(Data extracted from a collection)

-=-=-=-=-

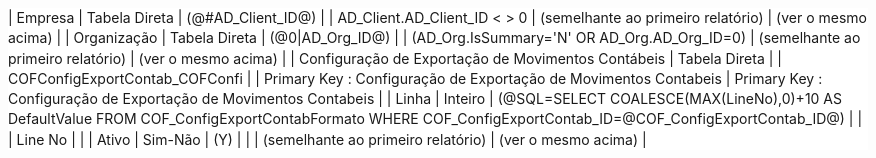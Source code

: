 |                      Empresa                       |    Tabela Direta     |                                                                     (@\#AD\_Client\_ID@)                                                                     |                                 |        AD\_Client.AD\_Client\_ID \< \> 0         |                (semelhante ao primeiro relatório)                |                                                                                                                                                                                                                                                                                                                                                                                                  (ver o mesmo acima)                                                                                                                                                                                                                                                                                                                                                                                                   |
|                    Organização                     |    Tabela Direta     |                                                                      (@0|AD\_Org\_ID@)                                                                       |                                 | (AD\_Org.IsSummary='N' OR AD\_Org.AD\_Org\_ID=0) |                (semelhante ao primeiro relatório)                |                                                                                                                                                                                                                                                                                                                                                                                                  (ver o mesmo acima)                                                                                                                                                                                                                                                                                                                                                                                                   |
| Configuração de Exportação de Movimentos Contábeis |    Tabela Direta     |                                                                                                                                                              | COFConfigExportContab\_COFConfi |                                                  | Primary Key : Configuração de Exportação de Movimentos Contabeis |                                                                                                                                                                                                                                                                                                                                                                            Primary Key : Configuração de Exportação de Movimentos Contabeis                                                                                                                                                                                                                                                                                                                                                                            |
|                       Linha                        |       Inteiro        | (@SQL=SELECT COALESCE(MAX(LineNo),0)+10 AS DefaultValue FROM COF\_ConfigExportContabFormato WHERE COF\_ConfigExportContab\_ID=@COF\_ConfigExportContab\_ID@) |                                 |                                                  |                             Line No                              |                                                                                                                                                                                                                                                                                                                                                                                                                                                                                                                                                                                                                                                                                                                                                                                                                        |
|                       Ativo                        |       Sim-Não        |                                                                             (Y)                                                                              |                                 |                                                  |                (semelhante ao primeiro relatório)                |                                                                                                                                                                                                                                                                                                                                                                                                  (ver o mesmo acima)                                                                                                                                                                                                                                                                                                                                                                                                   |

-=-=-=-=-

→ **Work to be completed**: What is needed is an exact copy of the entries, without any images.

→ **Exercise solution**:
Source code

: |                      Empresa                       |    Tabela Direta     |                                                                     (@\#AD\_Client\_ID@)                                                                     |                                 |        AD\_Client.AD\_Client\_ID \< \> 0         |                (semelhante ao primeiro relatório)                |                                                                                                                                                                                                                                                                                                                                                                                                  (ver o mesmo acima)                                                                                                                                                                                                                                                                                                                                                                                                   |
|                    Organização                     |    Tabela Direta     |                                                                      (@0|AD\_Org\_ID@)                                                                       |                                 | (AD\_Org.IsSummary='N' OR AD\_Org.AD\_Org\_ID=0) |                (semelhante ao primeiro relatório)                |                                                                                                                                                                                                                                                                                                                                                                                                  (ver o mesmo acima)                                                                                                                                                                                                                                                                                                                                                                                                   |
| Configuração de Exportação de Movimentos Contábeis |    Tabela Direta     |                                                                                                                                                              | COFConfigExportContab\_COFConfi |                                                  | Primary Key : Configuração de Exportação de Movimentos Contabeis |                                                                                                                                                                                                                                                                                                                                                                            Primary Key : Configuração de Exportação de Movimentos Contabeis                                                                                                                                                                                                                                                                                                                                                                            |
|                       Linha                        |       Inteiro        | (@SQL=SELECT COALESCE(MAX(LineNo),0)+10 AS DefaultValue FROM COF\_ConfigExportContabFormato WHERE COF\_ConfigExportContab\_ID=@COF\_ConfigExportContab\_ID@) |                                 |                                                  |                             Line No                              |                                                                                                                                                                                                                                                                                                                                                                                                                                                                                                                                                                                                                                                                                                                                                                                                                        |
|                       Ativo                        |       Sim-Não        |                                                                             (Y)                                                                              |                                 |                                                  |                (semelhante ao primeiro relatório)                |                                                                                                                                                                                                                                                                                                                                                                                                  (ver o mesmo acima)                                                                                                                                                                                                                                                                                                                                                                                                   |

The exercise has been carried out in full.